Réunie en visioconférence le 24 juillet 2025, la Banque des États de l’Afrique centrale (BEAC) a convoqué experts, économistes et hauts décideurs à l’occasion de la première Journée économie et finance. Objectif : anticiper les effets systémiques de la nouvelle doctrine protectionniste américaine sur les six pays membres (Cameroun, Centrafrique, Congo, Gabon, Guinée équatoriale, Tchad), et poser les bases d’une riposte régionale concertée. « Ce relèvement viole les règles de l’OMC. Mais nous ne sommes pas dans une logique de guerre commerciale avec les États-Unis. Nous devons convertir cette pression extérieure en levier de transformation », a tempéré Guy Innocent Beffo, expert en commerce international et intervenant à la conférence.
La décision américaine, initiée par l’administration Trump début avril, fixe désormais un droit plancher de 10 % pour le Congo, la Centrafrique et le Gabon, et 13 % pour le Cameroun, la Guinée équatoriale et le Tchad. Ces mesures s’inscrivent dans une stratégie plus large de réduction du déficit commercial américain et de relocalisation industrielle, mais leur portée mondiale remet en question l’équilibre des économies vulnérables.
Impact économique et enjeux stratégiques
À court terme, les secteurs pétrolier et forestier sont les plus exposés, en particulier au Cameroun, au Gabon et en Guinée équatoriale. La hausse des droits de douane risque de réduire les marges à l’exportation, de ralentir la croissance des réserves de change et de favoriser l’inflation importée, prévient un rapport interne de la BEAC.
Au-delà du choc conjoncturel, les experts y voient un signal stratégique : la nécessité urgente pour la zone CEMAC de réduire sa dépendance aux marchés extérieurs, de diversifier sa base productive, et de stimuler le commerce intra-communautaire, actuellement très faible (moins de 5% des échanges totaux). « Nous devons tirer des leçons de la trajectoire des pays du Golfe : diversifier en profondeur, industrialiser, et tirer parti de notre potentiel régional », a plaidé un conseiller économique de la BEAC.
Dans un contexte international marqué par la remontée du protectionnisme, la fragmentation des chaînes de valeur mondiales et les rivalités entre grandes puissances, cette décision américaine est aussi un révélateur des vulnérabilités structurelles des économies africaines, encore trop dépendantes de leurs partenaires traditionnels.
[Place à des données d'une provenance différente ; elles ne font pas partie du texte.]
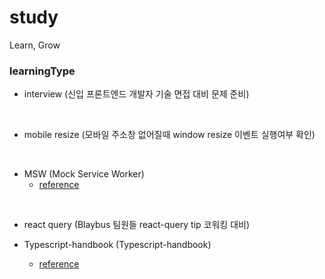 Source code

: # study

Learn, Grow

### learningType

- interview (신입 프론트엔드 개발자 기술 면접 대비 문제 준비)
<br>

- mobile resize (모바일 주소창 없어질때 window resize 이벤트 실행여부 확인)
<br>

- MSW (Mock Service Worker)
  - [reference](https://mswjs.io/)
<br>

- react query (Blaybus 팀원들 react-query tip 코워킹 대비)

- Typescript-handbook (Typescript-handbook)
  - [reference](https://typescript-kr.github.io/)
<br>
La stabilité économique régionale, déjà mise à l’épreuve par des crises sécuritaires persistantes (notamment au Tchad et en Centrafrique), pourrait se fragiliser davantage si les États membres ne s’engagent pas dans des réformes d’intégration régionale, d’industrialisation, et de modernisation de la politique commerciale.
Une réponse collective en gestation
Face à cette situation, la BEAC appelle à une diplomatie économique plus affirmée, et à la mise en place d’un mécanisme régional de veille commerciale, capable de suivre les tendances tarifaires mondiales et de proposer des contre-mesures adaptées, y compris à travers de nouveaux accords Sud-Sud ou une meilleure valorisation des accords existants comme l’AfCFTA (ZLECAF). La CEMAC n’a pas les moyens d’une confrontation, mais elle dispose d’une carte à jouer : celle d’un réalignement stratégique vers des partenaires plus diversifiés, plus souples, et mieux connectés à ses priorités de développement.